- Problem description
Below are some records. Return exactly the lines from the one with "SHIN.NG| + 1|加油|" to the one with "3. Chrome Extension", and nothing else.

Dataset entries:
+++

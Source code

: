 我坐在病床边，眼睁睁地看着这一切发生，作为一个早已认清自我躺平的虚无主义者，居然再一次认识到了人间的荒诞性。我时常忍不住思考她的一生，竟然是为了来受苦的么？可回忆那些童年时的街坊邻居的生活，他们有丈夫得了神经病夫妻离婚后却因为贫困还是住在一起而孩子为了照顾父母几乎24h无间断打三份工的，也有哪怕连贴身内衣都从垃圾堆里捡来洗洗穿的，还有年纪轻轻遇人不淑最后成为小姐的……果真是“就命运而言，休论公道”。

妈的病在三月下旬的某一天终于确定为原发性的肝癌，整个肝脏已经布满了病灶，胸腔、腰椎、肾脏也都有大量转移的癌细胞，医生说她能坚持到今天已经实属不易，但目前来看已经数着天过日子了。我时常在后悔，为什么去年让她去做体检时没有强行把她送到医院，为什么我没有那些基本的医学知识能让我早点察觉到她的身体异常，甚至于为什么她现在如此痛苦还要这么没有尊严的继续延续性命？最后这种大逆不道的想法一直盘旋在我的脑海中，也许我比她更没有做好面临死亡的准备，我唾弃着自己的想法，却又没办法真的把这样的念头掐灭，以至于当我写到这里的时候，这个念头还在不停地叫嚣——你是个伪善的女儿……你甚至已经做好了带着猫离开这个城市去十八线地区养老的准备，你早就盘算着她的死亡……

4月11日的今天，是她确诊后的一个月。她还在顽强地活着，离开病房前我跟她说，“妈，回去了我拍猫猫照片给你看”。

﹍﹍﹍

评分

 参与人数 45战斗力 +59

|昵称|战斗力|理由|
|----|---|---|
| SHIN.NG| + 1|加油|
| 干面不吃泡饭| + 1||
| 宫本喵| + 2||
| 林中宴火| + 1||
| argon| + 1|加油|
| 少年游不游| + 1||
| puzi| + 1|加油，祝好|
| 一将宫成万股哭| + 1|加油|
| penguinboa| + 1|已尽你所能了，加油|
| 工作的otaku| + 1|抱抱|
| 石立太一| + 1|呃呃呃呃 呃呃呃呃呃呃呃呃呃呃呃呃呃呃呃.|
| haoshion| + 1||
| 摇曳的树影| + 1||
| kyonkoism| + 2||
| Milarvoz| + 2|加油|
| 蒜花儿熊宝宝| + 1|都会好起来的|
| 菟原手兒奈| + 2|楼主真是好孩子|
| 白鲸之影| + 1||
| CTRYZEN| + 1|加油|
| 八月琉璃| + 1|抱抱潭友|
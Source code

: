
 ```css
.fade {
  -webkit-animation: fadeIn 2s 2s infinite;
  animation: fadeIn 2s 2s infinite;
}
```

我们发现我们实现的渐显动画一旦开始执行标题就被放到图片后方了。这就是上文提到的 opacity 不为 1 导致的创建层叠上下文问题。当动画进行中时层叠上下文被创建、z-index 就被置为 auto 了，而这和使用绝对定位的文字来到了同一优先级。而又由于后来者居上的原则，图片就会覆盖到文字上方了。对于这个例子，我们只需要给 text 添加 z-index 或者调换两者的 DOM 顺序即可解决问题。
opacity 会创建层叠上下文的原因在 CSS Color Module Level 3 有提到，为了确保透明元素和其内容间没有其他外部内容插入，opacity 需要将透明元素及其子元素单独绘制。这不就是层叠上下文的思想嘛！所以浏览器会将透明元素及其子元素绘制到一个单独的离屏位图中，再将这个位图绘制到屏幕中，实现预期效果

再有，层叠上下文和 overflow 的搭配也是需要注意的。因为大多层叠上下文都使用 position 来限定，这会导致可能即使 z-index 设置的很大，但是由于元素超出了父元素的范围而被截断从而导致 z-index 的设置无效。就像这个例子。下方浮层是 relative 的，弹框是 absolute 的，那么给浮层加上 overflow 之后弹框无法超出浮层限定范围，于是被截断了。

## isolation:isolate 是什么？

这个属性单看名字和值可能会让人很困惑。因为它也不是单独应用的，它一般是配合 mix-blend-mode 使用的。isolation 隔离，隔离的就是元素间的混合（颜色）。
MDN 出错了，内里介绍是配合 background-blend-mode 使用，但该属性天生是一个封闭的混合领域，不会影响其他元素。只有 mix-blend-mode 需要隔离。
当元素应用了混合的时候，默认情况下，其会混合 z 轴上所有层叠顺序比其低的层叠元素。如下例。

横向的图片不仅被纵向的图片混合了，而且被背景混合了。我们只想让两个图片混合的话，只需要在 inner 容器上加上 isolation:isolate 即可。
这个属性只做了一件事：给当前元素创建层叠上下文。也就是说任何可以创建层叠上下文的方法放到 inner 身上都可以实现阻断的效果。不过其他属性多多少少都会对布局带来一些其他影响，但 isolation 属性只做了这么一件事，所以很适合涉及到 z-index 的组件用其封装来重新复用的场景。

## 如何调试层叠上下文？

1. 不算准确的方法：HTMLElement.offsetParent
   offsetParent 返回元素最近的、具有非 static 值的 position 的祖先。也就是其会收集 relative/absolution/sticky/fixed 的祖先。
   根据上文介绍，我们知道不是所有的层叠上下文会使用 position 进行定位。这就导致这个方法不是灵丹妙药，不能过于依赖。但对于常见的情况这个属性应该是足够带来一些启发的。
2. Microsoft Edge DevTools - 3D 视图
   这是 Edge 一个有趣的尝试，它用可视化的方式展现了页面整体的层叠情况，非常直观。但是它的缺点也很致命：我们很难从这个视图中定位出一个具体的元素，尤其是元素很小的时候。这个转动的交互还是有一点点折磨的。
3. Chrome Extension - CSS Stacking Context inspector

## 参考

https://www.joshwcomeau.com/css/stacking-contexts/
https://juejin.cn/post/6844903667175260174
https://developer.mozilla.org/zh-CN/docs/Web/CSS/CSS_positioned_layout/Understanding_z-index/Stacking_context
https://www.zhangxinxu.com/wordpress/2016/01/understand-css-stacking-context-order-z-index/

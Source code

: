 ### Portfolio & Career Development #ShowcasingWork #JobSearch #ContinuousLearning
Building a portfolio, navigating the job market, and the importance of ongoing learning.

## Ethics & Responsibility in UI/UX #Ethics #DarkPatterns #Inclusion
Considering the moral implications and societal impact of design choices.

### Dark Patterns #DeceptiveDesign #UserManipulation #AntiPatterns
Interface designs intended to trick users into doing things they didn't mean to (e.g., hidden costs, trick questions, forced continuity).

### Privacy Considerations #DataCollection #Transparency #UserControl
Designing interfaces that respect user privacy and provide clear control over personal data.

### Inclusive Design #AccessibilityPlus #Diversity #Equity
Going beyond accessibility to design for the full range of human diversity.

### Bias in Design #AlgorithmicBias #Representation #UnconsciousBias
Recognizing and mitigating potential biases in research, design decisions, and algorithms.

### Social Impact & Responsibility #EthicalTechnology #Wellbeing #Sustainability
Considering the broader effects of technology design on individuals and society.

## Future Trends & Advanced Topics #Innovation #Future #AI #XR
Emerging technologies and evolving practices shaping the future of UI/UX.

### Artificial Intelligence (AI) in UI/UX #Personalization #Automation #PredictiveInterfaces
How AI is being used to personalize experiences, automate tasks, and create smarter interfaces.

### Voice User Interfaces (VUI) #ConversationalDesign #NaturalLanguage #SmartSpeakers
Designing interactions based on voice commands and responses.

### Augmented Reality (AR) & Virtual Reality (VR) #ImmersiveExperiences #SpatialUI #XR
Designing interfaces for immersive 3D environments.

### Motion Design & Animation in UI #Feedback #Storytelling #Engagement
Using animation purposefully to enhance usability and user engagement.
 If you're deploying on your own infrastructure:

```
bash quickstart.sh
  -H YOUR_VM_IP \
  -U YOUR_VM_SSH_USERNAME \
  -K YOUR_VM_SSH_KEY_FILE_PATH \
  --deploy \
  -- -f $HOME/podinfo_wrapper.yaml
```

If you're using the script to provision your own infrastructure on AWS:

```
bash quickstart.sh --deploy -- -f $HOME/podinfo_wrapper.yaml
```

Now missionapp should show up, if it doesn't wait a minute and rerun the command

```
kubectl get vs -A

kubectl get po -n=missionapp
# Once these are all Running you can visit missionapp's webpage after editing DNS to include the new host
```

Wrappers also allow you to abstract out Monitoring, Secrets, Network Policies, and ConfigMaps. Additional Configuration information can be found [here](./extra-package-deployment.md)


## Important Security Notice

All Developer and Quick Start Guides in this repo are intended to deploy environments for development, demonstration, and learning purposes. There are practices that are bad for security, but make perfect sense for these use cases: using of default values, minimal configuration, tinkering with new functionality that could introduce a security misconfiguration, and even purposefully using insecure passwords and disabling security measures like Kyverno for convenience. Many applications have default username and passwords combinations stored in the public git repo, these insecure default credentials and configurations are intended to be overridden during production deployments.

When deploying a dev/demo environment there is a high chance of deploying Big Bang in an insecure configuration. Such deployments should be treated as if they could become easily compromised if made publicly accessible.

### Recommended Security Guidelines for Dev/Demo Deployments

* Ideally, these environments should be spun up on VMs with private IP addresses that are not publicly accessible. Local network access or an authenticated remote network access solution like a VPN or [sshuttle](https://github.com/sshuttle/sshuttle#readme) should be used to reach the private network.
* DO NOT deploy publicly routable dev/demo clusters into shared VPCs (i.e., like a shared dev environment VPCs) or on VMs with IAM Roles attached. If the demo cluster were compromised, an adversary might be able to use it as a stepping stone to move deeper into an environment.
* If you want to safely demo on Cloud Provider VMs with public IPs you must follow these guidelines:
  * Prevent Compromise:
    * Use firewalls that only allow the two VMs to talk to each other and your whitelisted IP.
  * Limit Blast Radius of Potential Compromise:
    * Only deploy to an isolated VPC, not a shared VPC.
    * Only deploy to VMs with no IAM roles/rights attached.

+++

- Worked solution
| SHIN.NG| + 1|加油|
| 干面不吃泡饭| + 1||
| 宫本喵| + 2||
| 林中宴火| + 1||
| argon| + 1|加油|
| 少年游不游| + 1||
| puzi| + 1|加油，祝好|
| 一将宫成万股哭| + 1|加油|
| penguinboa| + 1|已尽你所能了，加油|
| 工作的otaku| + 1|抱抱|
| 石立太一| + 1|呃呃呃呃 呃呃呃呃呃呃呃呃呃呃呃呃呃呃呃.|
| haoshion| + 1||
| 摇曳的树影| + 1||
| kyonkoism| + 2||
| Milarvoz| + 2|加油|
| 蒜花儿熊宝宝| + 1|都会好起来的|
| 菟原手兒奈| + 2|楼主真是好孩子|
| 白鲸之影| + 1||
| CTRYZEN| + 1|加油|
| 八月琉璃| + 1|抱抱潭友|
Source code

:
 ```css
.fade {
  -webkit-animation: fadeIn 2s 2s infinite;
  animation: fadeIn 2s 2s infinite;
}
```

我们发现我们实现的渐显动画一旦开始执行标题就被放到图片后方了。这就是上文提到的 opacity 不为 1 导致的创建层叠上下文问题。当动画进行中时层叠上下文被创建、z-index 就被置为 auto 了，而这和使用绝对定位的文字来到了同一优先级。而又由于后来者居上的原则，图片就会覆盖到文字上方了。对于这个例子，我们只需要给 text 添加 z-index 或者调换两者的 DOM 顺序即可解决问题。
opacity 会创建层叠上下文的原因在 CSS Color Module Level 3 有提到，为了确保透明元素和其内容间没有其他外部内容插入，opacity 需要将透明元素及其子元素单独绘制。这不就是层叠上下文的思想嘛！所以浏览器会将透明元素及其子元素绘制到一个单独的离屏位图中，再将这个位图绘制到屏幕中，实现预期效果

再有，层叠上下文和 overflow 的搭配也是需要注意的。因为大多层叠上下文都使用 position 来限定，这会导致可能即使 z-index 设置的很大，但是由于元素超出了父元素的范围而被截断从而导致 z-index 的设置无效。就像这个例子。下方浮层是 relative 的，弹框是 absolute 的，那么给浮层加上 overflow 之后弹框无法超出浮层限定范围，于是被截断了。

## isolation:isolate 是什么？

这个属性单看名字和值可能会让人很困惑。因为它也不是单独应用的，它一般是配合 mix-blend-mode 使用的。isolation 隔离，隔离的就是元素间的混合（颜色）。
MDN 出错了，内里介绍是配合 background-blend-mode 使用，但该属性天生是一个封闭的混合领域，不会影响其他元素。只有 mix-blend-mode 需要隔离。
当元素应用了混合的时候，默认情况下，其会混合 z 轴上所有层叠顺序比其低的层叠元素。如下例。

横向的图片不仅被纵向的图片混合了，而且被背景混合了。我们只想让两个图片混合的话，只需要在 inner 容器上加上 isolation:isolate 即可。
这个属性只做了一件事：给当前元素创建层叠上下文。也就是说任何可以创建层叠上下文的方法放到 inner 身上都可以实现阻断的效果。不过其他属性多多少少都会对布局带来一些其他影响，但 isolation 属性只做了这么一件事，所以很适合涉及到 z-index 的组件用其封装来重新复用的场景。

## 如何调试层叠上下文？

1. 不算准确的方法：HTMLElement.offsetParent
   offsetParent 返回元素最近的、具有非 static 值的 position 的祖先。也就是其会收集 relative/absolution/sticky/fixed 的祖先。
   根据上文介绍，我们知道不是所有的层叠上下文会使用 position 进行定位。这就导致这个方法不是灵丹妙药，不能过于依赖。但对于常见的情况这个属性应该是足够带来一些启发的。
2. Microsoft Edge DevTools - 3D 视图
   这是 Edge 一个有趣的尝试，它用可视化的方式展现了页面整体的层叠情况，非常直观。但是它的缺点也很致命：我们很难从这个视图中定位出一个具体的元素，尤其是元素很小的时候。这个转动的交互还是有一点点折磨的。
3. Chrome Extension - CSS Stacking Context inspector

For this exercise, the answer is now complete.